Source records
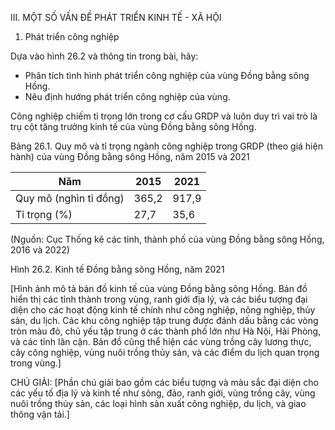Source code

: III. MỘT SỐ VẤN ĐỀ PHÁT TRIỂN KINH TẾ - XÃ HỘI

1. Phát triển công nghiệp

Dựa vào hình 26.2 và thông tin trong bài, hãy:
- Phân tích tình hình phát triển công nghiệp của vùng Đồng bằng sông Hồng.
- Nêu định hướng phát triển công nghiệp của vùng.

Công nghiệp chiếm tỉ trọng lớn trong cơ cấu GRDP và luôn duy trì vai trò là trụ cột tăng trưởng kinh tế của vùng Đồng bằng sông Hồng.

Bảng 26.1. Quy mô và tỉ trọng ngành công nghiệp trong GRDP (theo giá hiện hành) của vùng Đồng bằng sông Hồng, năm 2015 và 2021

| Năm | 2015 | 2021 |
|------|------|------|
| Quy mô (nghìn tỉ đồng) | 365,2 | 917,9 |
| Tỉ trọng (%) | 27,7 | 35,6 |

(Nguồn: Cục Thống kê các tỉnh, thành phố của vùng Đồng bằng sông Hồng, 2016 và 2022)

Hình 26.2. Kinh tế Đồng bằng sông Hồng, năm 2021

[Hình ảnh mô tả bản đồ kinh tế của vùng Đồng bằng sông Hồng. Bản đồ hiển thị các tỉnh thành trong vùng, ranh giới địa lý, và các biểu tượng đại diện cho các hoạt động kinh tế chính như công nghiệp, nông nghiệp, thủy sản, du lịch. Các khu công nghiệp tập trung được đánh dấu bằng các vòng tròn màu đỏ, chủ yếu tập trung ở các thành phố lớn như Hà Nội, Hải Phòng, và các tỉnh lân cận. Bản đồ cũng thể hiện các vùng trồng cây lương thực, cây công nghiệp, vùng nuôi trồng thủy sản, và các điểm du lịch quan trọng trong vùng.]

CHÚ GIẢI:
[Phần chú giải bao gồm các biểu tượng và màu sắc đại diện cho các yếu tố địa lý và kinh tế như sông, đảo, ranh giới, vùng trồng cây, vùng nuôi trồng thủy sản, các loại hình sản xuất công nghiệp, du lịch, và giao thông vận tải.]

• **Problem**: Where does the word "thông" occur in the data? Copy every line that has it.

• **Problem solution**:
Dựa vào hình 26.2 và thông tin trong bài, hãy:
[Phần chú giải bao gồm các biểu tượng và màu sắc đại diện cho các yếu tố địa lý và kinh tế như sông, đảo, ranh giới, vùng trồng cây, vùng nuôi trồng thủy sản, các loại hình sản xuất công nghiệp, du lịch, và giao thông vận tải.]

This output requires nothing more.